TASK.
Reproduce every record verbatim but drop the pictures.

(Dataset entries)
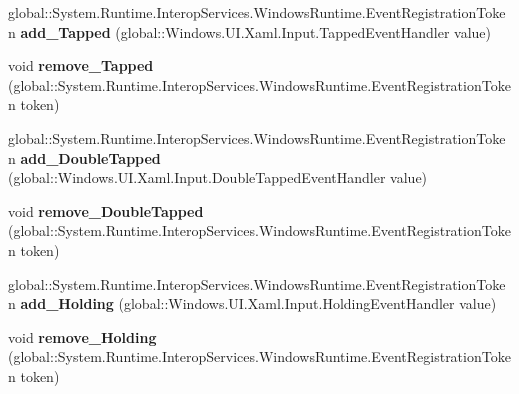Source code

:\begin{DoxyCompactItemize}
\mbox{\label{interface_windows_1_1_u_i_1_1_xaml_1_1_i_u_i_element_a991022bdcf7af68dd9c2bf3964b3bb14}} 
global\+::\+System.\+Runtime.\+Interop\+Services.\+Windows\+Runtime.\+Event\+Registration\+Token {\bfseries add\+\_\+\+Tapped} (global\+::\+Windows.\+U\+I.\+Xaml.\+Input.\+Tapped\+Event\+Handler value)
\item 
\mbox{\label{interface_windows_1_1_u_i_1_1_xaml_1_1_i_u_i_element_a10d8b2df3301a8687ac2a02dbf56e6ad}} 
void {\bfseries remove\+\_\+\+Tapped} (global\+::\+System.\+Runtime.\+Interop\+Services.\+Windows\+Runtime.\+Event\+Registration\+Token token)
\item 
\mbox{\label{interface_windows_1_1_u_i_1_1_xaml_1_1_i_u_i_element_a236a917ea08d09ceea39e12f03cbe17f}} 
global\+::\+System.\+Runtime.\+Interop\+Services.\+Windows\+Runtime.\+Event\+Registration\+Token {\bfseries add\+\_\+\+Double\+Tapped} (global\+::\+Windows.\+U\+I.\+Xaml.\+Input.\+Double\+Tapped\+Event\+Handler value)
\item 
\mbox{\label{interface_windows_1_1_u_i_1_1_xaml_1_1_i_u_i_element_ab7e8271e8ceb0cc5ca0b7bb3423f726f}} 
void {\bfseries remove\+\_\+\+Double\+Tapped} (global\+::\+System.\+Runtime.\+Interop\+Services.\+Windows\+Runtime.\+Event\+Registration\+Token token)
\item 
\mbox{\label{interface_windows_1_1_u_i_1_1_xaml_1_1_i_u_i_element_aa8c0e6b4397f0226baab3ec71083abba}} 
global\+::\+System.\+Runtime.\+Interop\+Services.\+Windows\+Runtime.\+Event\+Registration\+Token {\bfseries add\+\_\+\+Holding} (global\+::\+Windows.\+U\+I.\+Xaml.\+Input.\+Holding\+Event\+Handler value)
\item 
\mbox{\label{interface_windows_1_1_u_i_1_1_xaml_1_1_i_u_i_element_a731b5111082558a2945d799084cfbd79}} 
void {\bfseries remove\+\_\+\+Holding} (global\+::\+System.\+Runtime.\+Interop\+Services.\+Windows\+Runtime.\+Event\+Registration\+Token token)
\item 
\mbox{\label{interface_windows_1_1_u_i_1_1_xaml_1_1_i_u_i_element_ae3a5c2e71c2ae0d8a2d7ce2beb34673e}} 

\end{DoxyCompactItemize}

PROBLEM SOLUTION.
Source code

:\begin{DoxyCompactItemize}
\mbox{\label{interface_windows_1_1_u_i_1_1_xaml_1_1_i_u_i_element_a991022bdcf7af68dd9c2bf3964b3bb14}} 
global\+::\+System.\+Runtime.\+Interop\+Services.\+Windows\+Runtime.\+Event\+Registration\+Token {\bfseries add\+\_\+\+Tapped} (global\+::\+Windows.\+U\+I.\+Xaml.\+Input.\+Tapped\+Event\+Handler value)
\item 
\mbox{\label{interface_windows_1_1_u_i_1_1_xaml_1_1_i_u_i_element_a10d8b2df3301a8687ac2a02dbf56e6ad}} 
void {\bfseries remove\+\_\+\+Tapped} (global\+::\+System.\+Runtime.\+Interop\+Services.\+Windows\+Runtime.\+Event\+Registration\+Token token)
\item 
\mbox{\label{interface_windows_1_1_u_i_1_1_xaml_1_1_i_u_i_element_a236a917ea08d09ceea39e12f03cbe17f}} 
global\+::\+System.\+Runtime.\+Interop\+Services.\+Windows\+Runtime.\+Event\+Registration\+Token {\bfseries add\+\_\+\+Double\+Tapped} (global\+::\+Windows.\+U\+I.\+Xaml.\+Input.\+Double\+Tapped\+Event\+Handler value)
\item 
\mbox{\label{interface_windows_1_1_u_i_1_1_xaml_1_1_i_u_i_element_ab7e8271e8ceb0cc5ca0b7bb3423f726f}} 
void {\bfseries remove\+\_\+\+Double\+Tapped} (global\+::\+System.\+Runtime.\+Interop\+Services.\+Windows\+Runtime.\+Event\+Registration\+Token token)
\item 
\mbox{\label{interface_windows_1_1_u_i_1_1_xaml_1_1_i_u_i_element_aa8c0e6b4397f0226baab3ec71083abba}} 
global\+::\+System.\+Runtime.\+Interop\+Services.\+Windows\+Runtime.\+Event\+Registration\+Token {\bfseries add\+\_\+\+Holding} (global\+::\+Windows.\+U\+I.\+Xaml.\+Input.\+Holding\+Event\+Handler value)
\item 
\mbox{\label{interface_windows_1_1_u_i_1_1_xaml_1_1_i_u_i_element_a731b5111082558a2945d799084cfbd79}} 
void {\bfseries remove\+\_\+\+Holding} (global\+::\+System.\+Runtime.\+Interop\+Services.\+Windows\+Runtime.\+Event\+Registration\+Token token)
\item 
\mbox{\label{interface_windows_1_1_u_i_1_1_xaml_1_1_i_u_i_element_ae3a5c2e71c2ae0d8a2d7ce2beb34673e}} 

\end{DoxyCompactItemize}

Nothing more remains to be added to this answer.